Fasting insulin levels in the control group (P = 0.474) and the intervention group (P = 0.581) were not significantly different in the three investigated times. The present study’s findings are consistent with the findings of Riazi and Hassani. In their study, after intraperitoneal injection of nettle extract in mice, the insulin levels in the serum did not change, and nettle decreased blood sugar levels in mice by increasing insulin sensitivity (35).
Taking nettle can decrease IR and increase blood sugar entry into the cells, and, as a result, the stimulating effect of sugar is removed from the pancreas beta cells; consequently, insulin secretion decreases (24).
The trend of changes only for the intervention group during the time was increasing and then decreasing and was significant (P < 0.001). Consistent with the results of our study, in the study of Obanda et al. examining the effect of nettle on the skeletal muscle of mice, it was concluded that nettle improved glucose homeostasis and reduced IR caused by obesity through protein kinase B phosphorylation mechanism (36). In the study of Khajeh-Mehrizi et al., similar to our study, it was observed that the consumption of nettle extract reduced IR after 8 weeks (22). In addition, the IR index was reduced in the study of Ahangarpour et al. on rats after 8 weeks of nettle extract administration (23). Ranjbari et al. observed that serum glucose concentration decreased and insulin sensitivity increased significantly in the treated mice (21). Some compounds in nettle, including flavonoid, carotenoid, histamine, serotonin, acetylcholine, polysaccharide, and saponin, can increase insulin sensitivity (24) and consequently induce decreased IR.
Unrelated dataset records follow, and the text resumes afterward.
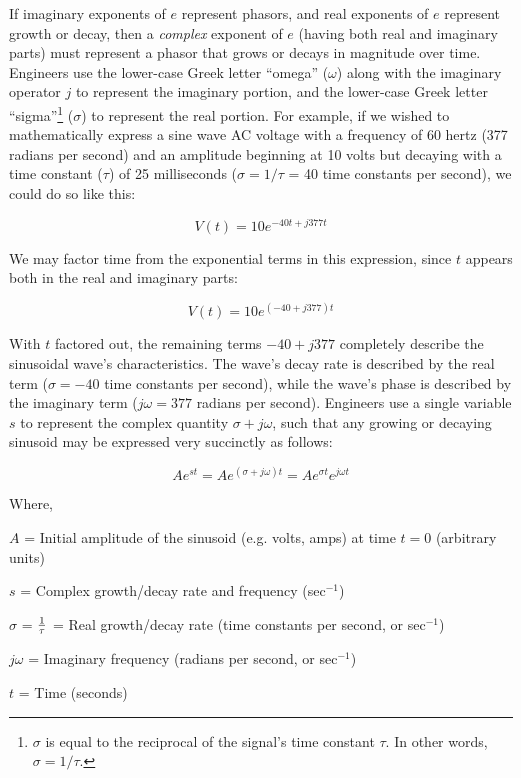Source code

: \vskip 10pt

If imaginary exponents of $e$ represent phasors, and real exponents of $e$ represent growth or decay, then a \textit{complex} exponent of $e$ (having both real and imaginary parts) must represent a phasor that grows or decays in magnitude over time.  Engineers use the lower-case Greek letter ``omega'' ($\omega$) along with the imaginary operator $j$ to represent the imaginary portion, and the lower-case Greek letter ``sigma''\footnote{$\sigma$ is equal to the reciprocal of the signal's time constant $\tau$.  In other words, $\sigma = 1 / \tau$.} ($\sigma$) to represent the real portion.  For example, if we wished to mathematically express a sine wave AC voltage with a frequency of 60 hertz (377 radians per second) and an amplitude beginning at 10 volts but decaying with a time constant ($\tau$) of 25 milliseconds ($\sigma = 1 / \tau$ = 40 time constants per second), we could do so like this:

$$V(t) = 10 e^{-40t + j377t}$$

We may factor time from the exponential terms in this expression, since $t$ appears both in the real and imaginary parts:

$$V(t) = 10 e^{(-40 + j377)t}$$

\filbreak

With $t$ factored out, the remaining terms $-40 + j377$ completely describe the sinusoidal wave's characteristics.  The wave's decay rate is described by the real term ($\sigma = -40$ time constants per second), while the wave's phase is described by the imaginary term ($j \omega = 377$ radians per second).  Engineers use a single variable $s$ to represent the complex quantity $\sigma + j\omega$, such that any growing or decaying sinusoid may be expressed very succinctly as follows:  

$$Ae^{st} = Ae^{(\sigma + j\omega)t} = Ae^{\sigma t} e^{j \omega t}$$

\noindent
Where,

$A$ = Initial amplitude of the sinusoid (e.g. volts, amps) at time $t = 0$ (arbitrary units)

$s$ = Complex growth/decay rate and frequency (sec$^{-1}$)

$\sigma$ = $1 \over \tau$ = Real growth/decay rate (time constants per second, or sec$^{-1}$)

$j \omega$ = Imaginary frequency (radians per second, or sec$^{-1}$)

$t$ = Time (seconds)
5.1. Strength and Limitations
Despite the novelty of our study in children, it had some limitations. Our sample was children and adolescents aged 12-18 years, and we faced the difficulty of controlling their adherence to diet and medication. The subjects were of school-going age and were dealing with exams and the accompanying stress, potentially impacting their blood sugar levels. Also, exercising less or more and consuming less or more calories than required and usual by the patients may affect their fasting sugar, which could not be investigated.
5.2. Conclusions
This study revealed that administering nettle syrup could be helpful for patients with obesity with no significant adverse effects, and it considerably reduced LDL, Tchol, and HOMA-IR. Despite our promising results, it is recommended that further multicenter studies with larger sample sizes in this age group should be conducted to confirm our results.